Normalmente, existe un equilibrio entre la respuesta del sistema nervioso simpático (lucha o huida) y parasimpático (descanso, digestión, reparación). Durante los momentos de estrés, la respuesta simpática domina, y sus efectos en el tracto gastrointestinal pueden resultar en el movimiento lento de los alimentos a través del sistema, así como en una reducción de las secreciones digestivas. Los esfínteres que separan los compartimentos individuales del sistema digestivo se tensan, impidiendo aún más el flujo de alimentos a través del sistema digestivo.
Las personas reaccionan al estrés de dos maneras: una puede verse obligada a comer más, mientras que otra no querrá comer en absoluto. El estrés continuo conducirá a una enfermedad grave.
Los productos eficaces para ayudar con la mala digestión son las enzimas digestivas, la salmuera, la suplementación ácida (Betaina HCl, vinagre de sidra de manzana, jugo de limón) y la combinación de alimentos.

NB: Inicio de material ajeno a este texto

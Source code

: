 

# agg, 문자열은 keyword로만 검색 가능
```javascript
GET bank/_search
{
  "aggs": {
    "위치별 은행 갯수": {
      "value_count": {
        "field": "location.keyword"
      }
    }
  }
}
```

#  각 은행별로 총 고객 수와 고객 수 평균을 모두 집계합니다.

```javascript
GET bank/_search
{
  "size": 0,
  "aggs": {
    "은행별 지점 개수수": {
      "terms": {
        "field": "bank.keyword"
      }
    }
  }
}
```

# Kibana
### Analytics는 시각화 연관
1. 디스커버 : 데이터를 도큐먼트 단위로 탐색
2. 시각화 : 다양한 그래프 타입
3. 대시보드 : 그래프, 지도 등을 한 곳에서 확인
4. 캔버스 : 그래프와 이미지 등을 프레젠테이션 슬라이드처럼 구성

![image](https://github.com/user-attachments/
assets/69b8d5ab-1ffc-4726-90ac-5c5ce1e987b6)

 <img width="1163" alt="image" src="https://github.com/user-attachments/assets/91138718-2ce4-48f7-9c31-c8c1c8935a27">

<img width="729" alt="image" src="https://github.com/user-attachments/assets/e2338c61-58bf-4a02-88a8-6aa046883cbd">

Comprendiendo la Malabsorción
Este libro proporciona detalles exhaustivos sobre remedios naturales alternativos que abordan los síndromes de estrés, metabólico, cardiovascular, malabsorción, inmunológico, hormonal y óseo. Se presenta de una manera muy fácil de entender, pero de naturaleza altamente científica. Zimmerman y Kroner también hablan sobre los conceptos básicos de nutrición esenciales, que son de gran importancia para cualquier persona preocupada por vivir una vida larga y saludable. Estos conceptos básicos incluyen vitaminas y minerales esenciales, otros compuestos naturales, descripciones generales de productos específicos, información de estudios científicos, posibles interacciones farmacológicas, acompañantes dietéticos naturales y cientos de consejos útiles para su uso.

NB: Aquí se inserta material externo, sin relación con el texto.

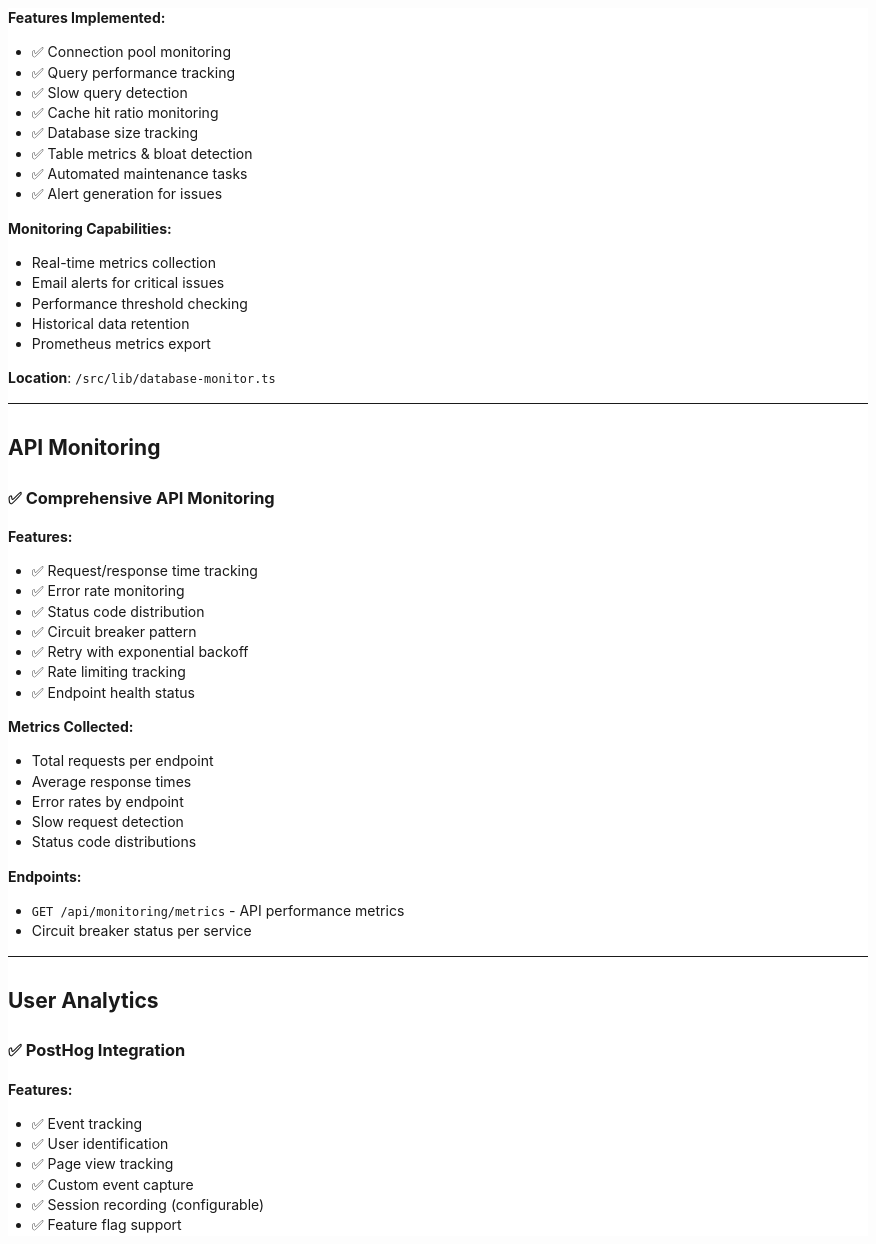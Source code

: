 **Features Implemented:**
- ✅ Connection pool monitoring
- ✅ Query performance tracking
- ✅ Slow query detection
- ✅ Cache hit ratio monitoring
- ✅ Database size tracking
- ✅ Table metrics & bloat detection
- ✅ Automated maintenance tasks
- ✅ Alert generation for issues

**Monitoring Capabilities:**
- Real-time metrics collection
- Email alerts for critical issues
- Performance threshold checking
- Historical data retention
- Prometheus metrics export

**Location**: `/src/lib/database-monitor.ts`

---

## API Monitoring

### ✅ Comprehensive API Monitoring

**Features:**
- ✅ Request/response time tracking
- ✅ Error rate monitoring
- ✅ Status code distribution
- ✅ Circuit breaker pattern
- ✅ Retry with exponential backoff
- ✅ Rate limiting tracking
- ✅ Endpoint health status

**Metrics Collected:**
- Total requests per endpoint
- Average response times
- Error rates by endpoint
- Slow request detection
- Status code distributions

**Endpoints:**
- `GET /api/monitoring/metrics` - API performance metrics
- Circuit breaker status per service

---

## User Analytics

### ✅ PostHog Integration

**Features:**
- ✅ Event tracking
- ✅ User identification
- ✅ Page view tracking
- ✅ Custom event capture
- ✅ Session recording (configurable)
- ✅ Feature flag support
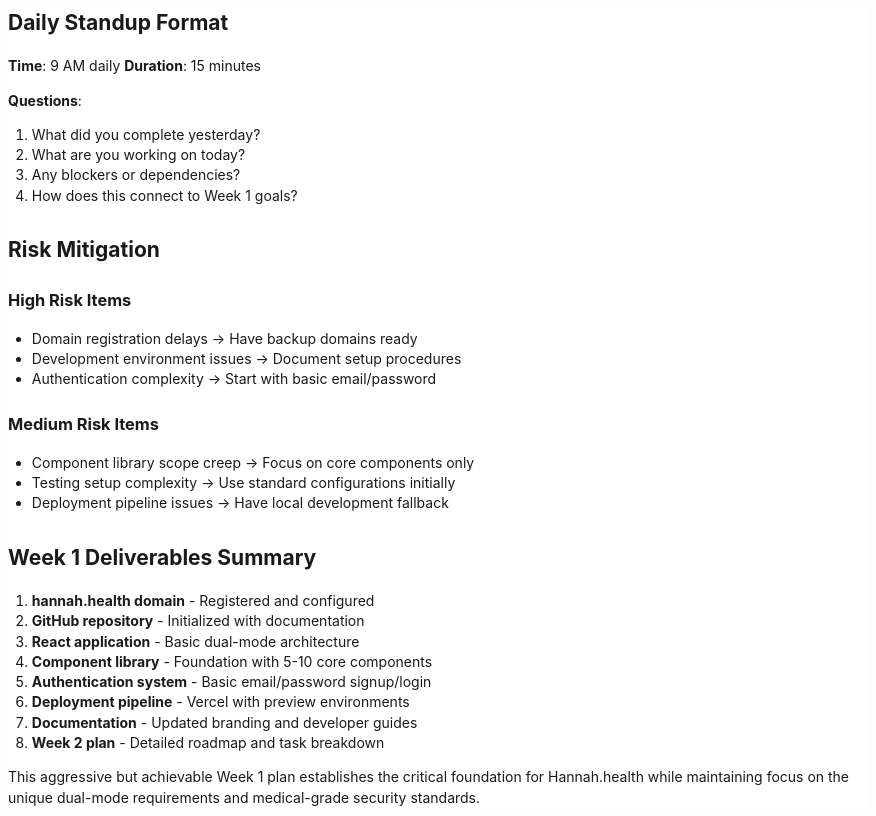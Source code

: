 ## Daily Standup Format
**Time**: 9 AM daily
**Duration**: 15 minutes

**Questions**:
1. What did you complete yesterday?
2. What are you working on today?
3. Any blockers or dependencies?
4. How does this connect to Week 1 goals?

## Risk Mitigation

### High Risk Items
- Domain registration delays → Have backup domains ready
- Development environment issues → Document setup procedures
- Authentication complexity → Start with basic email/password

### Medium Risk Items
- Component library scope creep → Focus on core components only
- Testing setup complexity → Use standard configurations initially
- Deployment pipeline issues → Have local development fallback

## Week 1 Deliverables Summary
1. **hannah.health domain** - Registered and configured
2. **GitHub repository** - Initialized with documentation
3. **React application** - Basic dual-mode architecture
4. **Component library** - Foundation with 5-10 core components
5. **Authentication system** - Basic email/password signup/login
6. **Deployment pipeline** - Vercel with preview environments
7. **Documentation** - Updated branding and developer guides
8. **Week 2 plan** - Detailed roadmap and task breakdown

This aggressive but achievable Week 1 plan establishes the critical foundation for Hannah.health while maintaining focus on the unique dual-mode requirements and medical-grade security standards.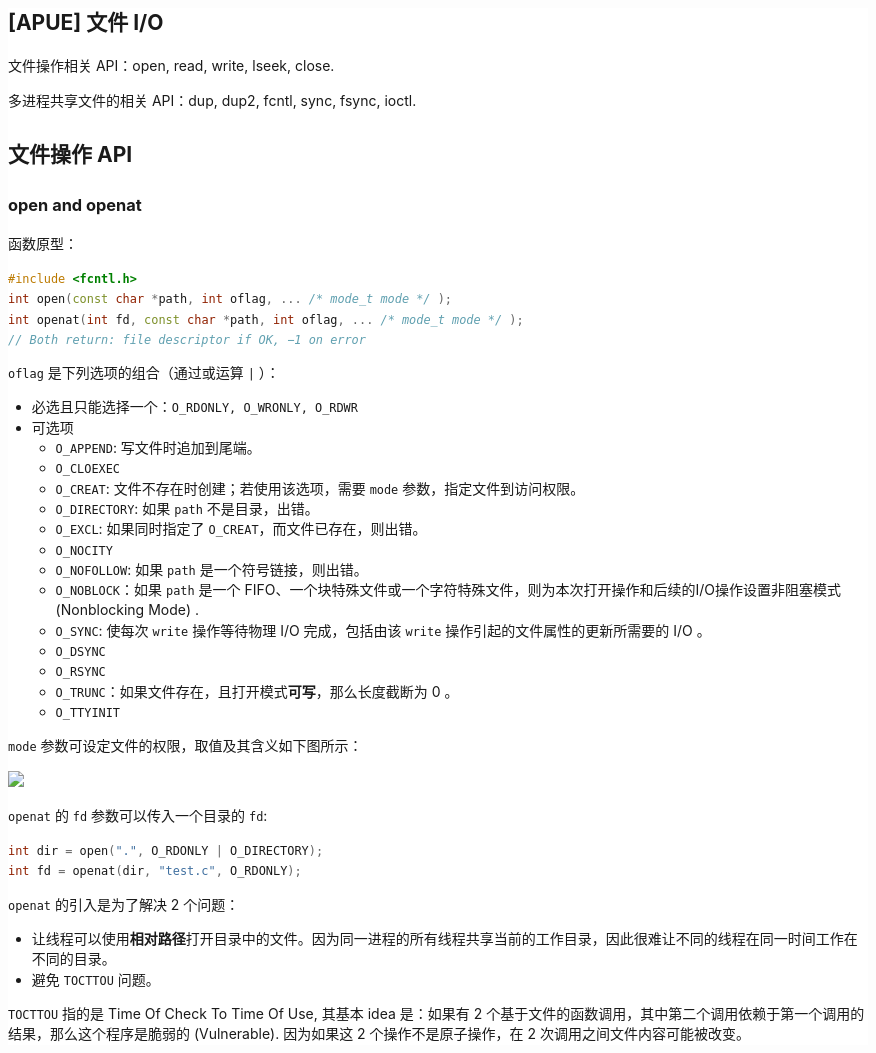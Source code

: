 ## [APUE] 文件 I/O

文件操作相关 API：open, read, write, lseek, close.

多进程共享文件的相关 API：dup, dup2, fcntl, sync, fsync, ioctl. 



## 文件操作 API

### open and openat

函数原型：

```cpp
#include <fcntl.h>
int open(const char *path, int oflag, ... /* mode_t mode */ );
int openat(int fd, const char *path, int oflag, ... /* mode_t mode */ );
// Both return: file descriptor if OK, −1 on error
```

`oflag` 是下列选项的组合（通过或运算 `|` ）：

+ 必选且只能选择一个：`O_RDONLY, O_WRONLY, O_RDWR`
+ 可选项
  + `O_APPEND`: 写文件时追加到尾端。
  + `O_CLOEXEC`
  + `O_CREAT`: 文件不存在时创建；若使用该选项，需要 `mode` 参数，指定文件到访问权限。
  + `O_DIRECTORY`: 如果 `path` 不是目录，出错。
  + `O_EXCL`: 如果同时指定了 `O_CREAT`，而文件已存在，则出错。
  + `O_NOCITY`
  + `O_NOFOLLOW`: 如果 `path` 是一个符号链接，则出错。
  + `O_NOBLOCK`：如果 `path` 是一个 FIFO、一个块特殊文件或一个字符特殊文件，则为本次打开操作和后续的I/O操作设置非阻塞模式 (Nonblocking Mode) .
  + `O_SYNC`: 使每次 `write` 操作等待物理 I/O 完成，包括由该 `write` 操作引起的文件属性的更新所需要的 I/O 。
  + `O_DSYNC`
  + `O_RSYNC`
  + `O_TRUNC`：如果文件存在，且打开模式**可写**，那么长度截断为 0 。
  + `O_TTYINIT`

`mode` 参数可设定文件的权限，取值及其含义如下图所示：

<img src="https://gitee.com/sinkinben/pic-go/raw/master/img/20210120174943.png" style="width:400px"/>

`openat` 的 `fd` 参数可以传入一个目录的 `fd`:

```c
int dir = open(".", O_RDONLY | O_DIRECTORY);
int fd = openat(dir, "test.c", O_RDONLY);
```

`openat` 的引入是为了解决 2 个问题：

- 让线程可以使用**相对路径**打开目录中的文件。因为同一进程的所有线程共享当前的工作目录，因此很难让不同的线程在同一时间工作在不同的目录。
- 避免 `TOCTTOU` 问题。

`TOCTTOU` 指的是 Time Of Check To Time Of Use, 其基本 idea 是：如果有 2 个基于文件的函数调用，其中第二个调用依赖于第一个调用的结果，那么这个程序是脆弱的 (Vulnerable). 因为如果这 2 个操作不是原子操作，在 2 次调用之间文件内容可能被改变。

La malabsorción es un término general para la mala digestión, la contaminación microbiana y las anomalías en la mucosa intestinal. Examinemos cada una de estas tres condiciones con mayor detalle. La mala digestión puede ser el resultado de la falta de enzimas digestivas, una disfunción de un órgano accesorio, una enfermedad o incluso el estrés. Igualmente, el estrés puede tener efectos profundos en la digestión y la absorción de nutrientes. El sistema nervioso entérico (SNE) se encarga de gobernar cada etapa que ocurre dentro del sistema digestivo. El SNE, o "cerebro intestinal", contiene muchas de las mismas hormonas, péptidos y neurotransmisores que el sistema nervioso central. Estas hormonas, péptidos y neurotransmisores determinan qué enzima (y cuánto) se necesitará, según lo que incluya la comida en cuestión.[1]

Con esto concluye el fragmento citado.